Enfin, il faut souligner que, malgré le projet majeur de la Zone de Libre Echange Continentale Africaine (ZLECAF), les relations économiques, et donc financières, entre zones régionales sont restées jusqu’ici très limitées. Contrairement aux échanges intrarégionaux, elles n’ont jamais pu être un vecteur majeur de synergie et d’expansion des réseaux qui furent les premiers à tenter une construction panafricaine. La prouesse de AFG à Maurice ne prend donc tout son sens que reliée à la récente implantation du Groupe aux Comores et, surtout, à l’obtention annoncée en novembre dernier d’un agrément à Madagascar, où les banques sont encore peu nombreuses et bien rentables.   

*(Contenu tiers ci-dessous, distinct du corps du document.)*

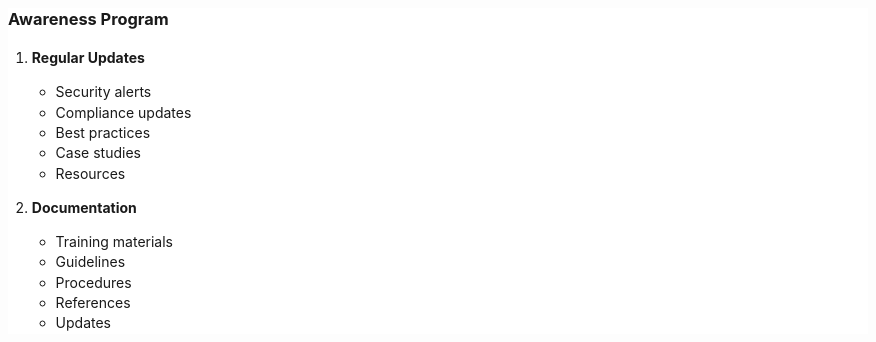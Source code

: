 ### Awareness Program
1. **Regular Updates**
   - Security alerts
   - Compliance updates
   - Best practices
   - Case studies
   - Resources

2. **Documentation**
   - Training materials
   - Guidelines
   - Procedures
   - References
   - Updates 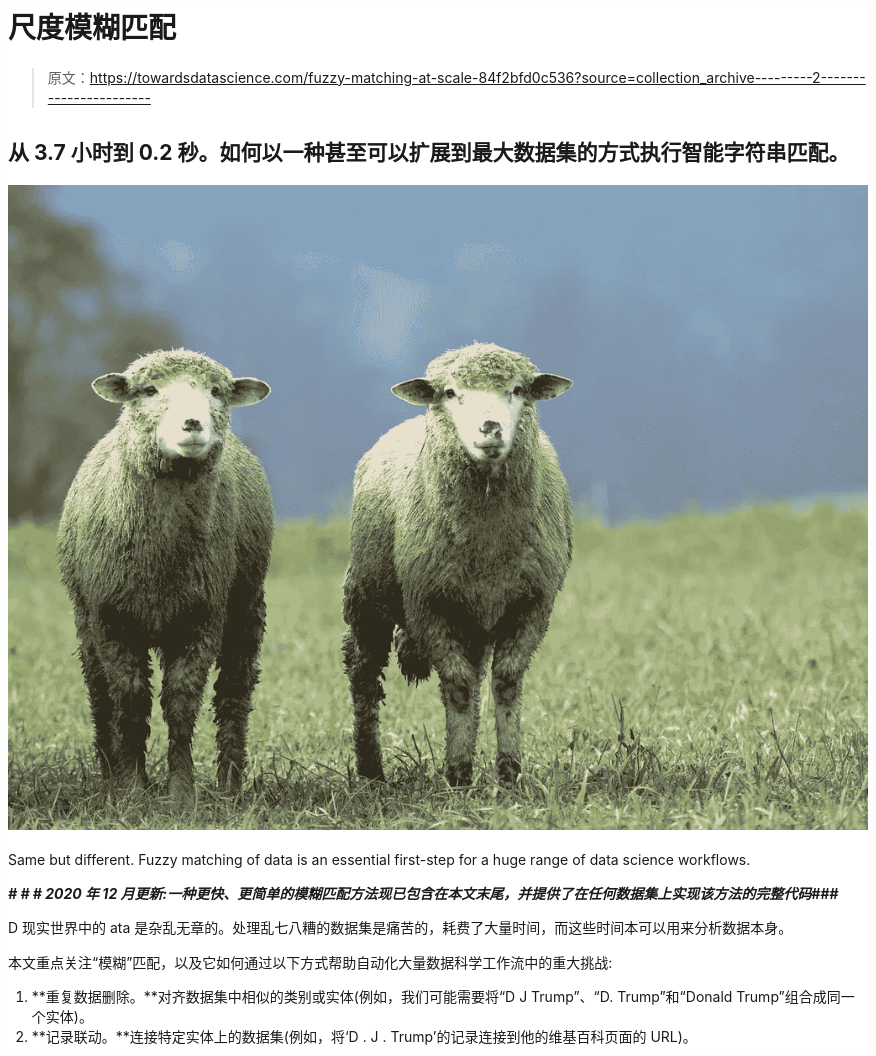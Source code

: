 # 尺度模糊匹配

> 原文：<https://towardsdatascience.com/fuzzy-matching-at-scale-84f2bfd0c536?source=collection_archive---------2----------------------->

## 从 3.7 小时到 0.2 秒。如何以一种甚至可以扩展到最大数据集的方式执行智能字符串匹配。

![](img/5c8b8cf11f015a98209f77f0590d8c30.png)

Same but different. Fuzzy matching of data is an essential first-step for a huge range of data science workflows.

***# # # 2020 年 12 月更新:一种更快、更简单的模糊匹配方法现已包含在本文末尾，并提供了在任何数据集上实现该方法的完整代码###***

D 现实世界中的 ata 是杂乱无章的。处理乱七八糟的数据集是痛苦的，耗费了大量时间，而这些时间本可以用来分析数据本身。

本文重点关注“模糊”匹配，以及它如何通过以下方式帮助自动化大量数据科学工作流中的重大挑战:

1.  **重复数据删除。**对齐数据集中相似的类别或实体(例如，我们可能需要将“D J Trump”、“D. Trump”和“Donald Trump”组合成同一个实体)。
2.  **记录联动。**连接特定实体上的数据集(例如，将‘D . J . Trump’的记录连接到他的维基百科页面的 URL)。
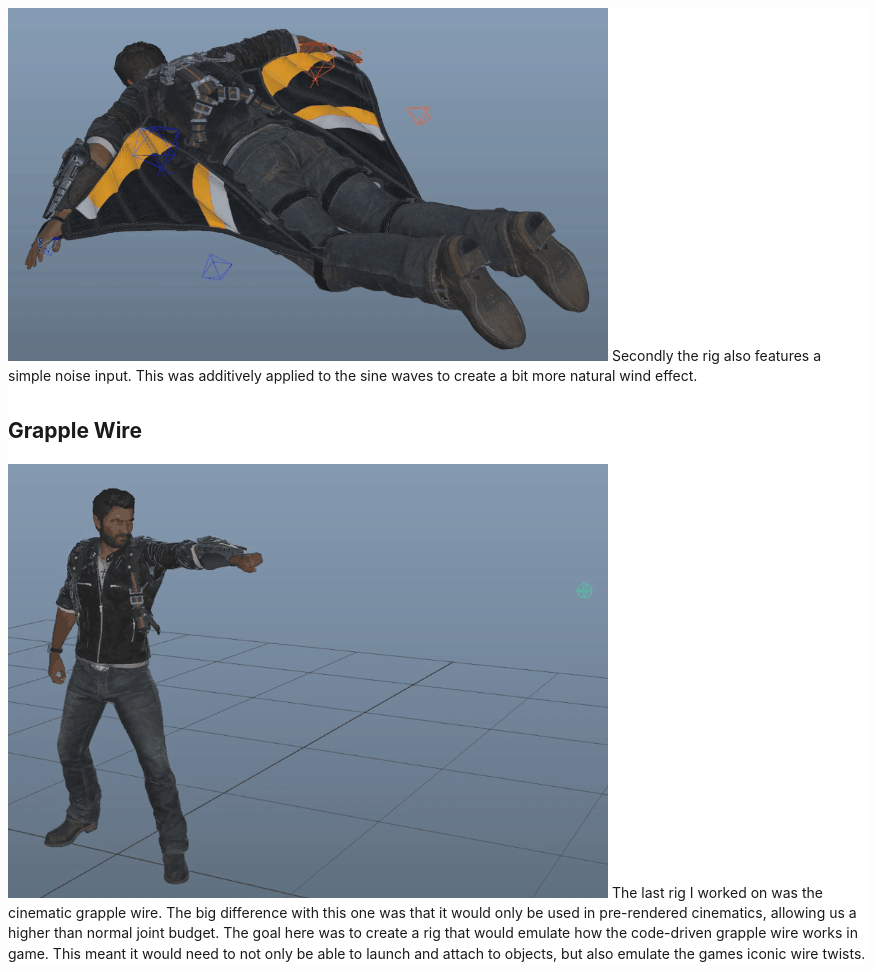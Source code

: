 ![Wingsuit Noise](/blog/assets/jc4rigs/wingsuitNoise.gif)
Secondly the rig also features a simple noise input. This was additively applied to the sine waves to create a bit more natural wind effect.

## Grapple Wire
![Grapple Wire Range of Motion](/blog/assets/jc4rigs/grappleRange.gif)
The last rig I worked on was the cinematic grapple wire. The big difference with this one was that it would only be used in pre-rendered cinematics, allowing us a higher than normal joint budget. The goal here was to create a rig that would emulate how the code-driven grapple wire works in game. This meant it would need to not only be able to launch and attach to objects, but also emulate the games iconic wire twists.
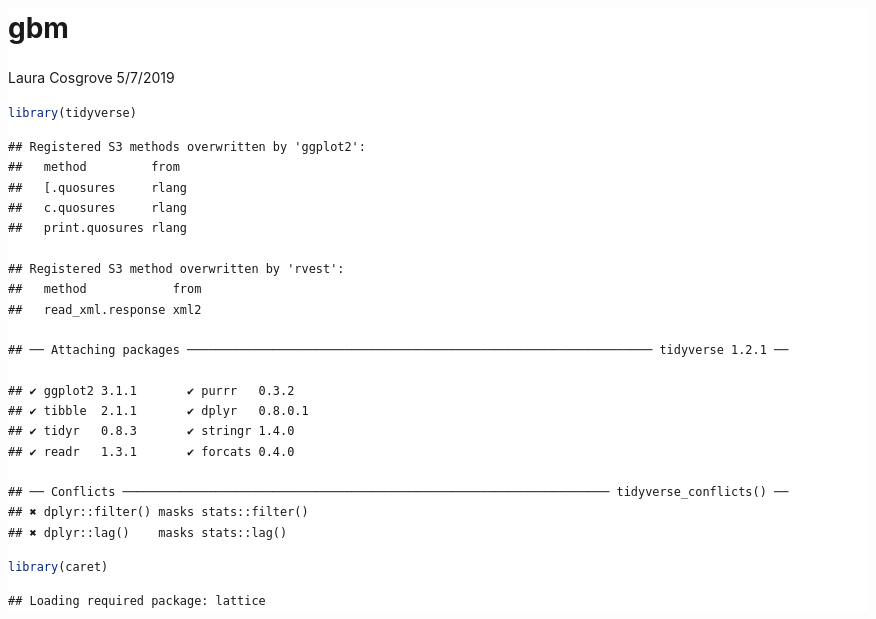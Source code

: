 gbm
================
Laura Cosgrove
5/7/2019

``` r
library(tidyverse)
```

    ## Registered S3 methods overwritten by 'ggplot2':
    ##   method         from 
    ##   [.quosures     rlang
    ##   c.quosures     rlang
    ##   print.quosures rlang

    ## Registered S3 method overwritten by 'rvest':
    ##   method            from
    ##   read_xml.response xml2

    ## ── Attaching packages ───────────────────────────────────────────────────────────────── tidyverse 1.2.1 ──

    ## ✔ ggplot2 3.1.1       ✔ purrr   0.3.2  
    ## ✔ tibble  2.1.1       ✔ dplyr   0.8.0.1
    ## ✔ tidyr   0.8.3       ✔ stringr 1.4.0  
    ## ✔ readr   1.3.1       ✔ forcats 0.4.0

    ## ── Conflicts ──────────────────────────────────────────────────────────────────── tidyverse_conflicts() ──
    ## ✖ dplyr::filter() masks stats::filter()
    ## ✖ dplyr::lag()    masks stats::lag()

``` r
library(caret)
```

    ## Loading required package: lattice
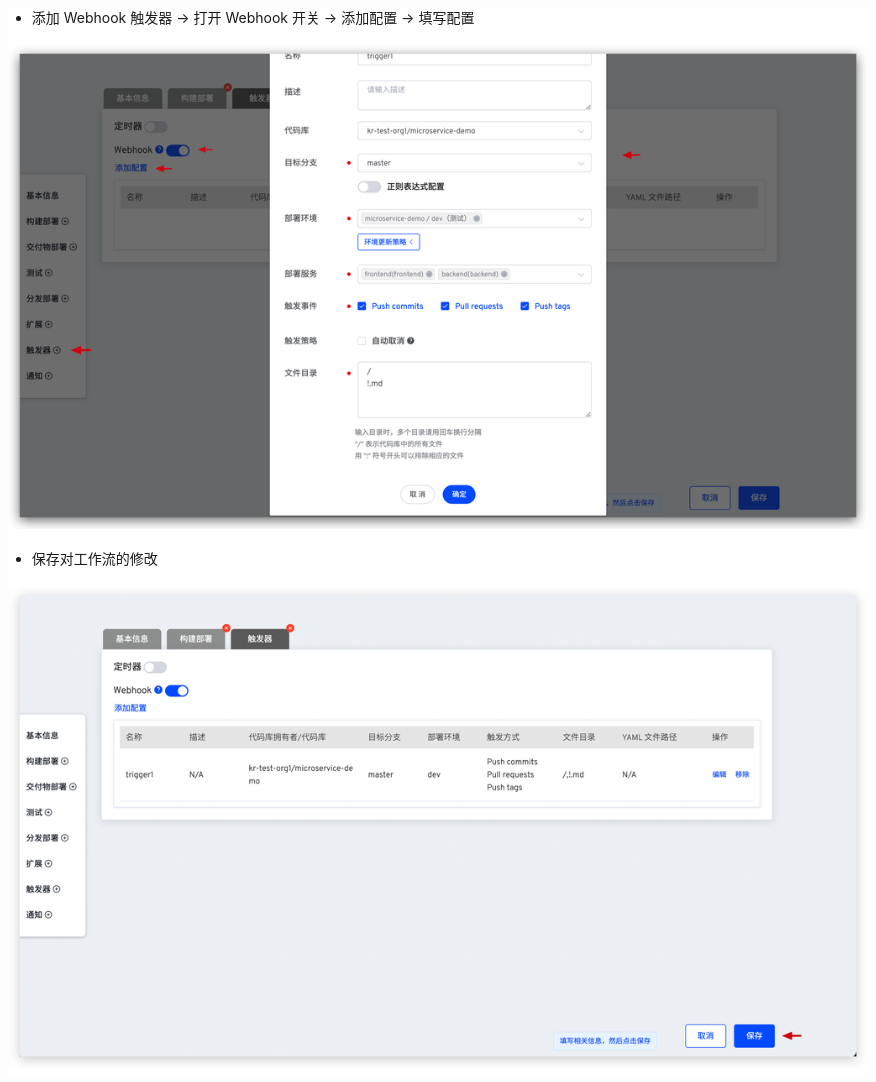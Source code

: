- 添加 Webhook 触发器 -> 打开 Webhook 开关 -> 添加配置 -> 填写配置

![trigger-1](./img/dev_workflow_trigger_2.png)

- 保存对工作流的修改

![trigger-1](./img/dev_workflow_trigger_3.png)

En somme, le dynamisme actuel des groupes bancaires africains, et principalement subsahariens, constitue bien « une bonne nouvelle d’Afrique ». Mais il doit avant tout être vu, pour ne pas générer de déceptions, comme le signe d’une détermination des banques concernées à aller de l’avant et à se saisir des opportunités offertes. Il n’est qu’un préalable indispensable pour que les acteurs les plus motivés mettent en place les transformations opérationnelles qui changeront vraiment le visage de ces systèmes bancaires : constructions stratégiques solides, ressources humaines encore plus professionnelles, innovations technologiques adaptées, financements plus nombreux et efficaces, coopérations avec d’autres acteurs financiers,.. L’offensive ne fait que commencer.